I knew someone would have picked.up on Jess's tweet here. Total drama. I'm glad to see a good proportion of the responses talking sense though. The irony of not feeling safe to go to work because someone wrote some words you don't agree with. It shows they have not one tiny bit of understanding of what being a female is.

ScrimshawTheSecond · 03/03/2020 10:16

Yes, 7Days, the potential backlash is worrying.

GCAcademic · 03/03/2020 10:17

The irony of not feeling safe to go to work because someone wrote some words you don't agree with.It shows they have not one tiny bit of understanding of what being a female is.

Exactly. How does Jess think that female staff working at the Guardian have felt for the last few years as they've churned out their relentless woman-erasing shit and even blamed women for their own sexual assaults (Cologne)? One of my colleagues recently made an absolutely disgusting sexist remark in a meeting, which genuinely left me speechless (and I am pretty good at fighting back against this kind of thing). Women have to put up with this kind of shit all the time.

DodoPatrol · 03/03/2020 10:24

But are there good reasons for retaining a system in which people are gendered in ways that carry formal legal status?

No, but there's plenty of point in knowing what sex someone is.

Tootsweets23 · 03/03/2020 10:25

Assuming Jess is telling the truth that they work at the guardian, their bio says they are ex-Google. So highly likely to be an engineer/IT person.

Can't help wondering if the culture war is between the editorial team and the engineering team, rather than within the editorial team itself (notable exceptions LOJ et al).

lafemme · 03/03/2020 10:27

I thought it was a brilliant, brave and sharp piece.

Brave in the sense that she uses the term woman and that can get you all sorts of abuse nowadays Hmm

RoyalCorgi · 03/03/2020 10:31

Can't help wondering if the culture war is between the editorial team and the engineering team, rather than within the editorial team itself (notable exceptions LOJ et al).

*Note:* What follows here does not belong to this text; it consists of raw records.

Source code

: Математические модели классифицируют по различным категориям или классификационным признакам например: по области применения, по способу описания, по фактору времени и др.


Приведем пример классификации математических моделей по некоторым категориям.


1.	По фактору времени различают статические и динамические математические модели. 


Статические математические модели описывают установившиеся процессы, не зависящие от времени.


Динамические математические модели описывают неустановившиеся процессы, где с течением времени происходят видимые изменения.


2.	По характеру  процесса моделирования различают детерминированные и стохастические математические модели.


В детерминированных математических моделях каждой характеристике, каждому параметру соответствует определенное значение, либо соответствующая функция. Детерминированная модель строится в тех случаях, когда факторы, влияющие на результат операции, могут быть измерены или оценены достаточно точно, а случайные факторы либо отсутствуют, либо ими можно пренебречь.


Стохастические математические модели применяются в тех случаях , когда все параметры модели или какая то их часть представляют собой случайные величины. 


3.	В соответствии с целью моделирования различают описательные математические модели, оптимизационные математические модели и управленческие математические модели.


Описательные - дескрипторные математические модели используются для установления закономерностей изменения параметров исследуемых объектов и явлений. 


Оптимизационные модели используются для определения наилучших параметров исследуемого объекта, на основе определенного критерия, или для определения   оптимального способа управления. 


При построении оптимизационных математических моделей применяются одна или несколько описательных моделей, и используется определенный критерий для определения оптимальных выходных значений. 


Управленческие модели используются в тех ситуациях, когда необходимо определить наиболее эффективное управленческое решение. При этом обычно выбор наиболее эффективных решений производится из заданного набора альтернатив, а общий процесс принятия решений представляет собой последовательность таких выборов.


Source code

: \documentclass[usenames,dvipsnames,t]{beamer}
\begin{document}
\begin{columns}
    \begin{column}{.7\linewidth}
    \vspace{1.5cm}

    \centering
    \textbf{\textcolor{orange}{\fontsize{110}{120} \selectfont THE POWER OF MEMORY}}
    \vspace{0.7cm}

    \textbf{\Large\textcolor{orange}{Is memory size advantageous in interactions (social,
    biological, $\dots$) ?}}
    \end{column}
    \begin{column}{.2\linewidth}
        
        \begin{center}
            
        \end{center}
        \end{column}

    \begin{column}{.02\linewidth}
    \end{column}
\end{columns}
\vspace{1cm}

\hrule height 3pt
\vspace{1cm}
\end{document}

No, I think there is a war going on amongst members of the editorial team itself. And I think Kath Viner has been prepared to go along with the line peddled by LOJ and others that there is "no debate", and that amongst right-thinking people, it's all done and dusted. But Viner isn't stupid, and she'll have noticed the huge support feminist views are getting in other publications like the Times, the Telegraph, the Spectator etc. She'll have noticed that WPUK had more than 900 women attend their conference. She'll have seen the outrage on Twitter at Lisa Nandy's comments about putting rapists in women's prisons. At some point it will have clicked that the Guardian is alienating its own readers by continuing to peddle the TRA line and silencing women's voices.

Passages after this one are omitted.